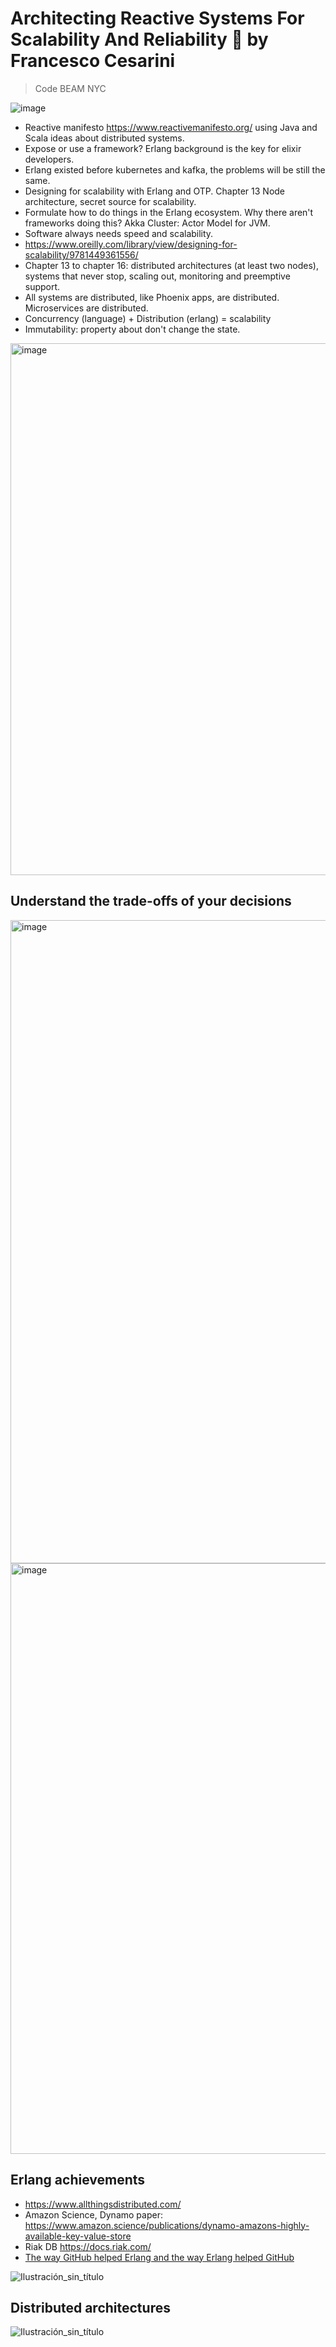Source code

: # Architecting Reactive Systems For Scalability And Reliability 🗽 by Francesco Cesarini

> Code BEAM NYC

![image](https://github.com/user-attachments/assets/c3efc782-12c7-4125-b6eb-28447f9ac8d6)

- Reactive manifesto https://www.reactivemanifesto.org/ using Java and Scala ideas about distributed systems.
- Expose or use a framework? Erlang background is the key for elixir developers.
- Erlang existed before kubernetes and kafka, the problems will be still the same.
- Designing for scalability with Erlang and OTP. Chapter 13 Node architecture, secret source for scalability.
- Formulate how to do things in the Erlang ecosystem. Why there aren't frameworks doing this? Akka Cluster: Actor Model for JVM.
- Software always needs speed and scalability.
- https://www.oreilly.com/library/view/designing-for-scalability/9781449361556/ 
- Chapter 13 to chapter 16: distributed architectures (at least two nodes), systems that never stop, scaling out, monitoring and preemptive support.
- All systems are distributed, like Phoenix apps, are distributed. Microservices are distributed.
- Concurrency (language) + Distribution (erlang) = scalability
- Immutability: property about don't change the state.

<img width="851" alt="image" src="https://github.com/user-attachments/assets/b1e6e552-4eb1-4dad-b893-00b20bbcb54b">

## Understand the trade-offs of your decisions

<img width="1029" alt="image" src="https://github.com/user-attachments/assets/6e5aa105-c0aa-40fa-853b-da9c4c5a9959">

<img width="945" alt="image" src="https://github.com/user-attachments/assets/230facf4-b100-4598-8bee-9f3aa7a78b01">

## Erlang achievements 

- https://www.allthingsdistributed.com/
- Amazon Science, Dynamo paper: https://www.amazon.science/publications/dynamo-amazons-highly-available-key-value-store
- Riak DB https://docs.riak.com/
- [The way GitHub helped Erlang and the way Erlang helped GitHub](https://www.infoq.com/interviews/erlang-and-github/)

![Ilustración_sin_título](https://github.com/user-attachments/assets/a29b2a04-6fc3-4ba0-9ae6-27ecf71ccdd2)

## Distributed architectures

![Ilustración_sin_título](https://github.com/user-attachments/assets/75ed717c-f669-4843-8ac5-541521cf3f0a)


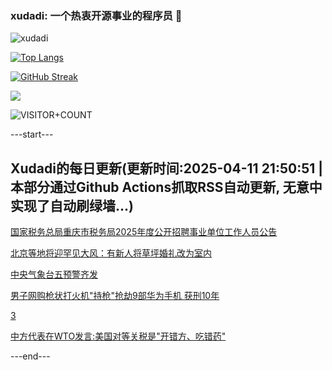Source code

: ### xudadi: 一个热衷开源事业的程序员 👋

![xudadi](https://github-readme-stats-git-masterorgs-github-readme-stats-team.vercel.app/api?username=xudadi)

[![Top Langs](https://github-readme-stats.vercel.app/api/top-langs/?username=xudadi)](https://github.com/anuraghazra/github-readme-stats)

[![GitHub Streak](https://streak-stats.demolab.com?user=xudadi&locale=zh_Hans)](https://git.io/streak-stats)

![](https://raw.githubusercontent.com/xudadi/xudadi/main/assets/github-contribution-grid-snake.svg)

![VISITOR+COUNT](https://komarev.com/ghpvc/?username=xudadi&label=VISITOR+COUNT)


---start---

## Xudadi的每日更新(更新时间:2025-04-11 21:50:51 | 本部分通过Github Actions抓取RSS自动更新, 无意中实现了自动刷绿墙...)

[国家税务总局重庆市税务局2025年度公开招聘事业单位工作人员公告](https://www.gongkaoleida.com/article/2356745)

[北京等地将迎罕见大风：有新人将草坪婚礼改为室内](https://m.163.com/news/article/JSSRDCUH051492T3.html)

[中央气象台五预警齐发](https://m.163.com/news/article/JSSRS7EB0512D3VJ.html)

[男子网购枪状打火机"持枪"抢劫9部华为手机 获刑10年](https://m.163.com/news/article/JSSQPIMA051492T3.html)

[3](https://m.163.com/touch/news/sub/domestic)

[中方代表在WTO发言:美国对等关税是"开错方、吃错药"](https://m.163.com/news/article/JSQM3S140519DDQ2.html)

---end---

- **WHAT THE EXERCISE ASKS**
Set down all of the material word for word, but keep each picture out.

- **ANSWER SECTION**
Source code

: # Architecting Reactive Systems For Scalability And Reliability 🗽 by Francesco Cesarini

> Code BEAM NYC

![image](https://github.com/user-attachments/assets/c3efc782-12c7-4125-b6eb-28447f9ac8d6)

- Reactive manifesto https://www.reactivemanifesto.org/ using Java and Scala ideas about distributed systems.
- Expose or use a framework? Erlang background is the key for elixir developers.
- Erlang existed before kubernetes and kafka, the problems will be still the same.
- Designing for scalability with Erlang and OTP. Chapter 13 Node architecture, secret source for scalability.
- Formulate how to do things in the Erlang ecosystem. Why there aren't frameworks doing this? Akka Cluster: Actor Model for JVM.
- Software always needs speed and scalability.
- https://www.oreilly.com/library/view/designing-for-scalability/9781449361556/ 
- Chapter 13 to chapter 16: distributed architectures (at least two nodes), systems that never stop, scaling out, monitoring and preemptive support.
- All systems are distributed, like Phoenix apps, are distributed. Microservices are distributed.
- Concurrency (language) + Distribution (erlang) = scalability
- Immutability: property about don't change the state.

<img width="851" alt="image" src="https://github.com/user-attachments/assets/b1e6e552-4eb1-4dad-b893-00b20bbcb54b">

## Understand the trade-offs of your decisions

<img width="1029" alt="image" src="https://github.com/user-attachments/assets/6e5aa105-c0aa-40fa-853b-da9c4c5a9959">

<img width="945" alt="image" src="https://github.com/user-attachments/assets/230facf4-b100-4598-8bee-9f3aa7a78b01">

## Erlang achievements 

- https://www.allthingsdistributed.com/
- Amazon Science, Dynamo paper: https://www.amazon.science/publications/dynamo-amazons-highly-available-key-value-store
- Riak DB https://docs.riak.com/
- [The way GitHub helped Erlang and the way Erlang helped GitHub](https://www.infoq.com/interviews/erlang-and-github/)

![Ilustración_sin_título](https://github.com/user-attachments/assets/a29b2a04-6fc3-4ba0-9ae6-27ecf71ccdd2)

## Distributed architectures

![Ilustración_sin_título](https://github.com/user-attachments/assets/75ed717c-f669-4843-8ac5-541521cf3f0a)


Source code

: ### xudadi: 一个热衷开源事业的程序员 👋

![xudadi](https://github-readme-stats-git-masterorgs-github-readme-stats-team.vercel.app/api?username=xudadi)

[![Top Langs](https://github-readme-stats.vercel.app/api/top-langs/?username=xudadi)](https://github.com/anuraghazra/github-readme-stats)

[![GitHub Streak](https://streak-stats.demolab.com?user=xudadi&locale=zh_Hans)](https://git.io/streak-stats)

![](https://raw.githubusercontent.com/xudadi/xudadi/main/assets/github-contribution-grid-snake.svg)

![VISITOR+COUNT](https://komarev.com/ghpvc/?username=xudadi&label=VISITOR+COUNT)


---start---

## Xudadi的每日更新(更新时间:2025-04-11 21:50:51 | 本部分通过Github Actions抓取RSS自动更新, 无意中实现了自动刷绿墙...)

[国家税务总局重庆市税务局2025年度公开招聘事业单位工作人员公告](https://www.gongkaoleida.com/article/2356745)

[北京等地将迎罕见大风：有新人将草坪婚礼改为室内](https://m.163.com/news/article/JSSRDCUH051492T3.html)

[中央气象台五预警齐发](https://m.163.com/news/article/JSSRS7EB0512D3VJ.html)

[男子网购枪状打火机"持枪"抢劫9部华为手机 获刑10年](https://m.163.com/news/article/JSSQPIMA051492T3.html)

[3](https://m.163.com/touch/news/sub/domestic)

[中方代表在WTO发言:美国对等关税是"开错方、吃错药"](https://m.163.com/news/article/JSQM3S140519DDQ2.html)

---end---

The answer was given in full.